New way: News came out on the wire, and various news sites / outlets picked it up. You, the blogger, have a subscription to the feed, and your reader automatically snags any article that has to do with a topic that you cover on your blog. You click on the link through the RSS feed, are directed to the AP.org website, and go from there. Blogger Y links to the AP.org website, therefore removing “News Station X” from the equation, readership declines for “News Station X” (as much as can be argued that bloggers deliver traffic), and advertising rates do not increase over time.

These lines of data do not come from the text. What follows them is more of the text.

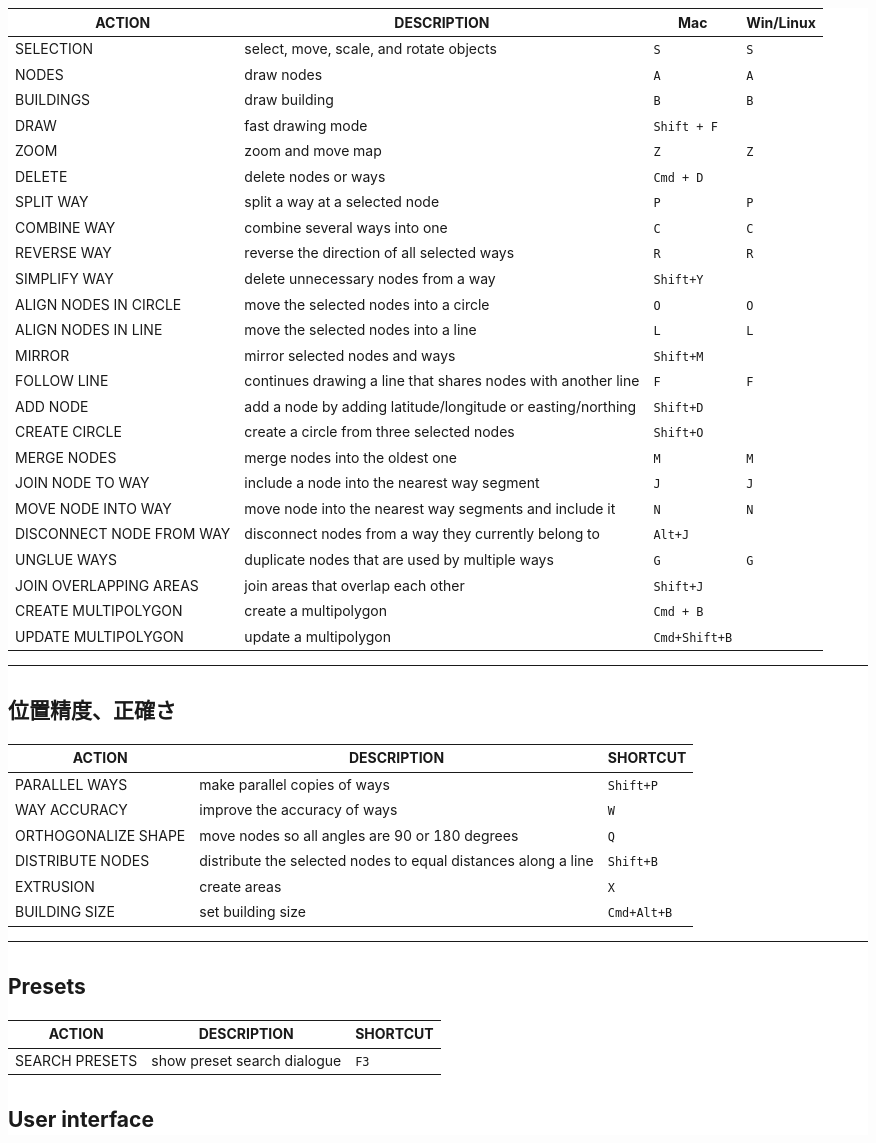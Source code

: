 ACTION | DESCRIPTION | Mac | Win/Linux
---- | ---- | ---- | ----
SELECTION | select, move, scale, and rotate objects | `S`| `S`
NODES | draw nodes | `A`| `A`
BUILDINGS | draw building | `B`| `B`
DRAW | fast drawing mode | `Shift + F` |
ZOOM | zoom and move map | `Z`| `Z` 
DELETE | delete nodes or ways | `Cmd + D`
SPLIT WAY | split a way at a selected node | `P`| `P`
COMBINE WAY | combine several ways into one | `C`| `C`
REVERSE WAY | reverse the direction of all selected ways | `R`| `R`
SIMPLIFY WAY | delete unnecessary nodes from a way | `Shift+Y`
ALIGN NODES IN CIRCLE | move the selected nodes into a circle | `O`| `O`
ALIGN NODES IN LINE | move the selected nodes into a line | `L`| `L`
MIRROR | mirror selected nodes and ways | `Shift+M` |
FOLLOW LINE | continues drawing a line that shares nodes with another line | `F`| `F`
ADD NODE | add a node by adding latitude/longitude or easting/northing | `Shift+D` |
CREATE CIRCLE | create a circle from three selected nodes | `Shift+O` |
MERGE NODES | merge nodes into the oldest one | `M`| `M`
JOIN NODE TO WAY | include a node into the nearest way segment | `J`| `J`
MOVE NODE INTO WAY | move node into the nearest way segments and include it | `N`| `N`
DISCONNECT NODE FROM WAY | disconnect nodes from a way they currently belong to | `Alt+J` |
UNGLUE WAYS | duplicate nodes that are used by multiple ways | `G`| `G`
JOIN OVERLAPPING AREAS | join areas that overlap each other | `Shift+J` |
CREATE MULTIPOLYGON | create a multipolygon | `Cmd + B` |
UPDATE MULTIPOLYGON | update a multipolygon | `Cmd+Shift+B` |

----

## 位置精度、正確さ

ACTION | DESCRIPTION | SHORTCUT
---- | ---- | ----
PARALLEL WAYS | make parallel copies of ways | `Shift+P`
WAY ACCURACY | improve the accuracy of ways | `W`
ORTHOGONALIZE SHAPE | move nodes so all angles are 90 or 180 degrees | `Q`
DISTRIBUTE NODES | distribute the selected nodes to equal distances along a line | `Shift+B`
EXTRUSION | create areas | `X`
BUILDING SIZE | set building size | `Cmd+Alt+B`

----

## Presets

ACTION | DESCRIPTION | SHORTCUT
---- | ---- | ----
SEARCH PRESETS | show preset search dialogue | `F3`


## User interface
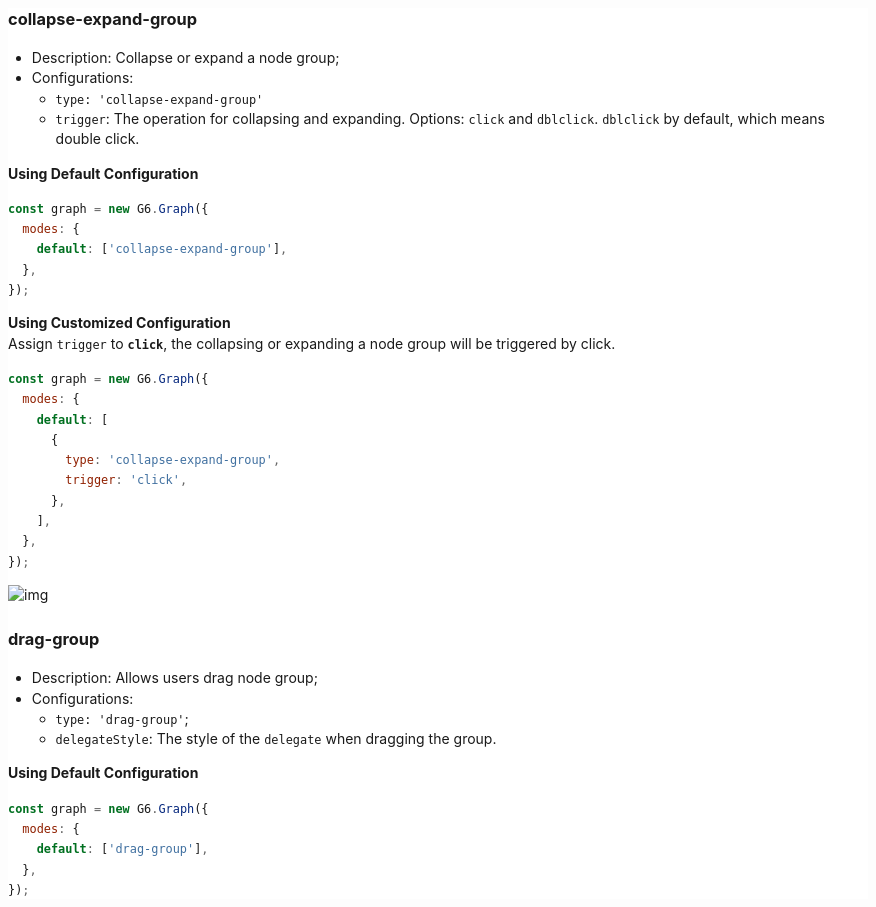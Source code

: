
 ```javascript
```

### collapse-expand-group

- Description: Collapse or expand a node group;
- Configurations:
  - `type: 'collapse-expand-group'`
  - `trigger`: The operation for collapsing and expanding. Options: `click` and `dblclick`. `dblclick` by default, which means double click.

**Using Default Configuration**

```javascript
const graph = new G6.Graph({
  modes: {
    default: ['collapse-expand-group'],
  },
});
```

**Using Customized Configuration**<br />Assign `trigger` to **`click`**, the collapsing or expanding a node group will be triggered by click.

```javascript
const graph = new G6.Graph({
  modes: {
    default: [
      {
        type: 'collapse-expand-group',
        trigger: 'click',
      },
    ],
  },
});
```

<img src='https://gw.alipayobjects.com/mdn/rms_f8c6a0/afts/img/A*znCaS48_BpgAAAAAAAAAAABkARQnAQ' width=400 alt='img'/>

### drag-group

- Description: Allows users drag node group;
- Configurations:
  - `type: 'drag-group'`;
  - `delegateStyle`: The style of the `delegate` when dragging the group.

**Using Default Configuration**

```javascript
const graph = new G6.Graph({
  modes: {
    default: ['drag-group'],
  },
});
```
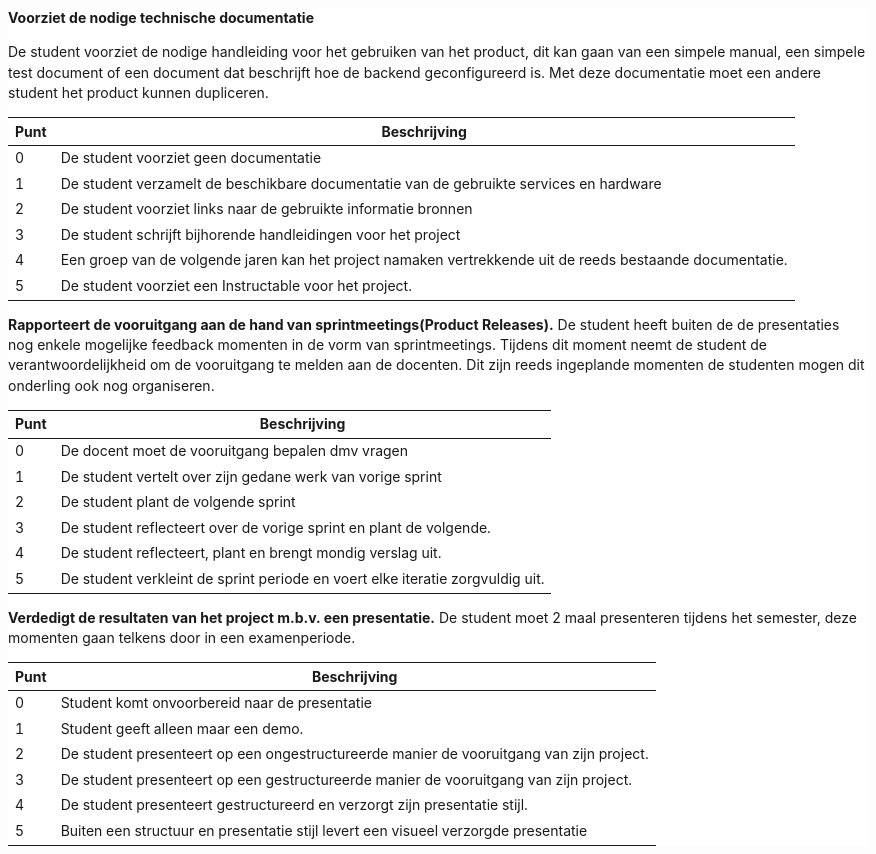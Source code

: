 **Voorziet de nodige technische documentatie**

De student voorziet de nodige handleiding voor het gebruiken van het product,
dit kan gaan van een simpele manual, een simpele test document of een document
dat beschrijft hoe de backend geconfigureerd is. Met deze documentatie moet een
andere student het product kunnen dupliceren.

| Punt | Beschrijving                                                                                              |
| ---  | ---                                                                                                       |
| 0    | De student voorziet geen documentatie                                                                     |
| 1    | De student verzamelt de beschikbare documentatie van de gebruikte services en hardware                    |
| 2    | De student voorziet links naar de gebruikte informatie bronnen                                            |
| 3    | De student schrijft bijhorende handleidingen voor het project                                             |
| 4    | Een groep van de volgende jaren kan het project namaken vertrekkende uit de reeds bestaande documentatie. |
| 5    | De student voorziet een Instructable voor het project.                                                    |

**Rapporteert de vooruitgang aan de hand van sprintmeetings(Product Releases).**
De student heeft buiten de de presentaties nog enkele mogelijke feedback
momenten in de vorm van sprintmeetings. Tijdens dit moment neemt de student de
verantwoordelijkheid om de vooruitgang te melden aan de docenten. Dit zijn
reeds ingeplande momenten de studenten mogen dit onderling ook nog organiseren.

| Punt | Beschrijving                                                                  |
| ---  | ---                                                                           |
| 0    | De docent moet de vooruitgang bepalen dmv vragen                              |
| 1    | De student vertelt over zijn gedane werk van vorige sprint                    |
| 2    | De student plant de volgende sprint                                           |
| 3    | De student reflecteert over de vorige sprint en plant de volgende.            |
| 4    | De student reflecteert, plant en brengt mondig verslag uit.                   |
| 5    | De student verkleint de sprint periode en voert elke iteratie zorgvuldig uit. |

**Verdedigt de resultaten van het project m.b.v. een presentatie.**
De student moet 2 maal presenteren tijdens het semester, deze momenten gaan
telkens door in een examenperiode.

| Punt | Beschrijving                                                                            |
| ---  | ---                                                                                     |
| 0    | Student komt onvoorbereid naar de presentatie                                           |
| 1    | Student geeft alleen maar een demo.                                                     |
| 2    | De student presenteert op een ongestructureerde manier de vooruitgang van zijn project. |
| 3    | De student presenteert op een gestructureerde manier de vooruitgang van zijn project.   |
| 4    | De student presenteert gestructureerd en verzorgt zijn presentatie stijl.               |
| 5    | Buiten een structuur en presentatie stijl levert een visueel verzorgde presentatie      |
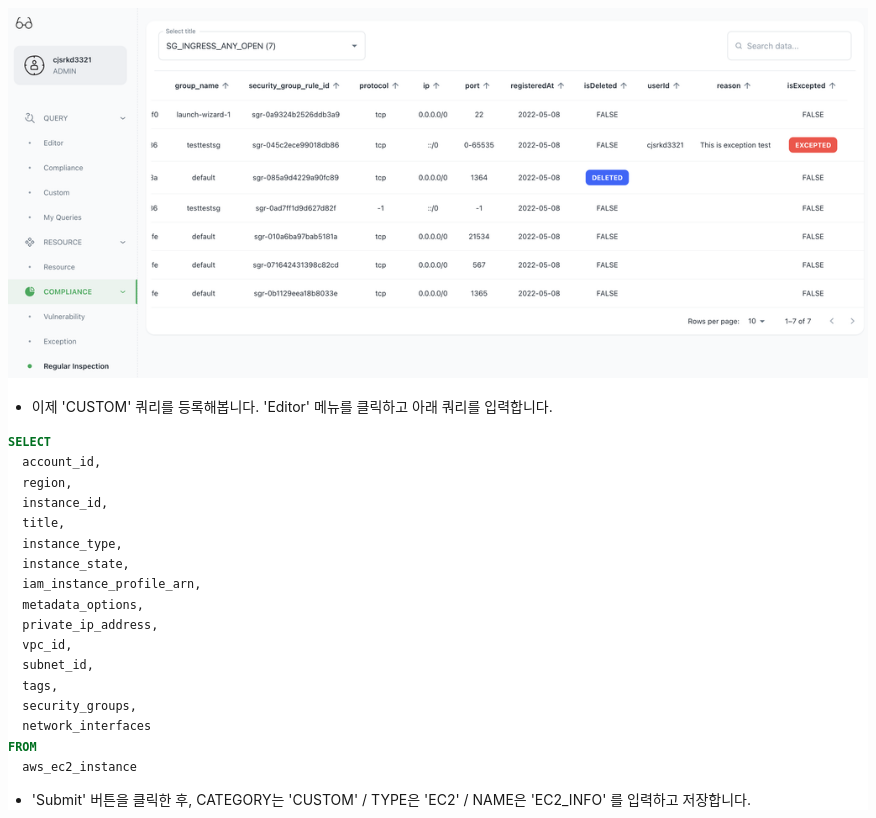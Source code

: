   ![Regular](./_images/Regular.png)
- 이제 'CUSTOM' 쿼리를 등록해봅니다. 'Editor' 메뉴를 클릭하고 아래 쿼리를 입력합니다.

```sql
SELECT
  account_id,
  region,
  instance_id,
  title,
  instance_type,
  instance_state,
  iam_instance_profile_arn,
  metadata_options,
  private_ip_address,
  vpc_id,
  subnet_id,
  tags,
  security_groups,
  network_interfaces
FROM
  aws_ec2_instance
```

- 'Submit' 버튼을 클릭한 후, CATEGORY는 'CUSTOM' / TYPE은 'EC2' / NAME은 'EC2_INFO' 를 입력하고 저장합니다.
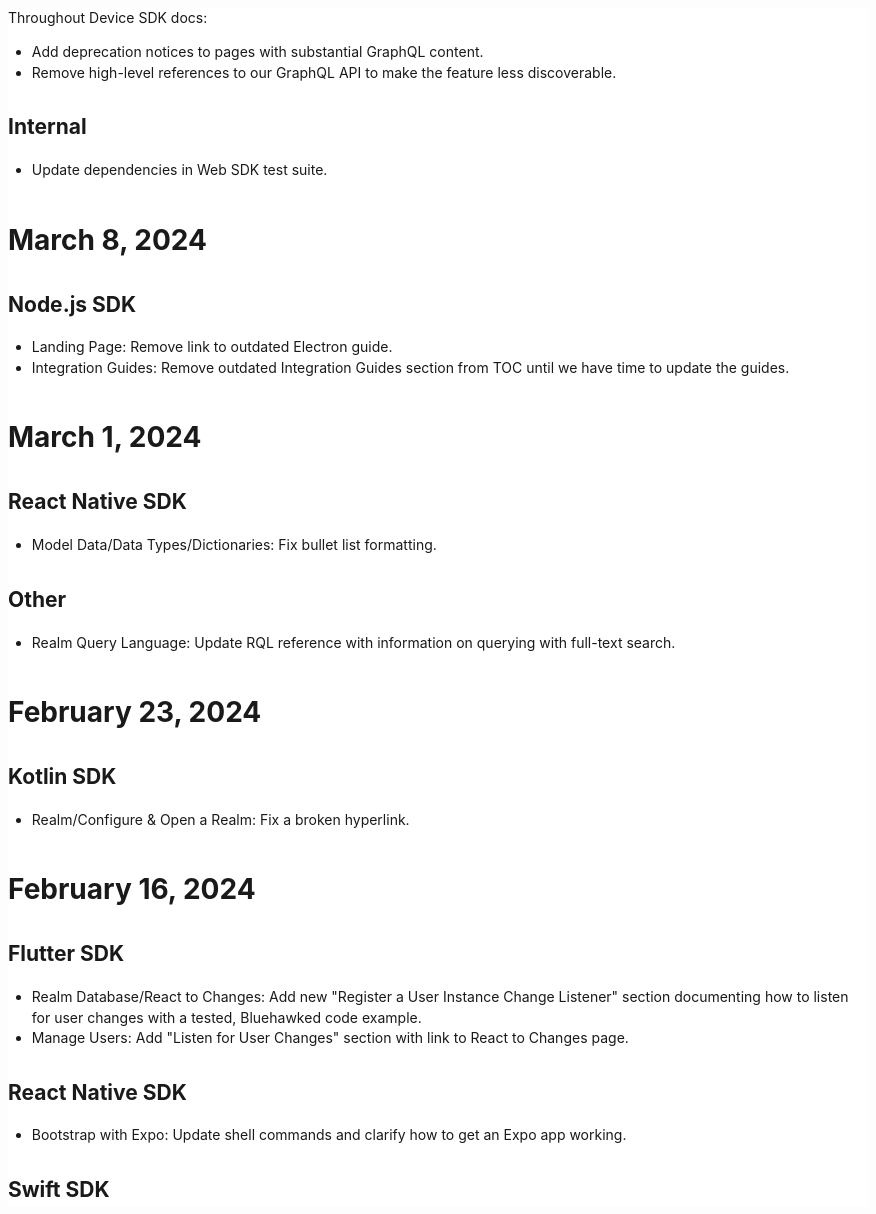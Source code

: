 Throughout Device SDK docs:
- Add deprecation notices to pages with substantial GraphQL content.
- Remove high-level references to our GraphQL API to make the feature less discoverable.

## Internal

- Update dependencies in Web SDK test suite.

# March 8, 2024

## Node.js SDK

- Landing Page: Remove link to outdated Electron guide.
- Integration Guides: Remove outdated Integration Guides section from TOC until we have time to update the guides.

# March 1, 2024

## React Native SDK

- Model Data/Data Types/Dictionaries: Fix bullet list formatting.

## Other

- Realm Query Language: Update RQL reference with information on querying with full-text search.

# February 23, 2024

## Kotlin SDK

- Realm/Configure & Open a Realm: Fix a broken hyperlink.

# February 16, 2024

## Flutter SDK

- Realm Database/React to Changes: Add new "Register a User Instance Change Listener" section documenting how to listen for user changes with a tested, Bluehawked code example.
- Manage Users: Add "Listen for User Changes" section with link to React to Changes page.

## React Native SDK

- Bootstrap with Expo: Update shell commands and clarify how to get an Expo app working.

## Swift SDK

Now perhaps I’m being overly simplistic, but consider mass-trafficked blogs such as an Instapundit or a website like Drudge Report. I’m sure MyWay.com or Yahoo! News is more than happy to take the 1,000,000 visitors that Drudge sent them for the article about the three headed love child of some government official. But that might not be the case forever, if this continues as it seems like it could.
Just my two cents.
[update] Rafat Ali has more on the situation and my speculation (though not so wild, really). It looks like the AP’s feeds will ultimately lead readers who click on the feeds to an AP member’s site “closest” to wherever they are located through geotargeting. What’s not clear if you’ll be able to “choose” a member site which you prefer, much like you can through their site when you are looking for a local member now. I can’t say for sure I would always choose the most local paper to wherever I was - and what about while traveling abroad? Just wondering. Long-term, I still think the AP is taking a bit off the top of what its member sites are doing - people are pulling feeds from the “source,” which leads to less people going to the news sites on a whim to visit, whether or not those sites have feeds in the first place. But at the least, this is positive with regard to the concerns I expressed above.










1 response so far ↓
1 Doug Fisher // Mar 1, 2005 at 1:22 am
The AP move is interesting. Though Kennedy said the idea is to eventually move to the standard AP model of feeds through member sites, click on one of the feeds now and you go to an AP-hosted page with advertising.
This is, in my mind, a major change for the nonprofit news service, and I wonder once it has had a bite of the apple whether it will want to pursue that old model.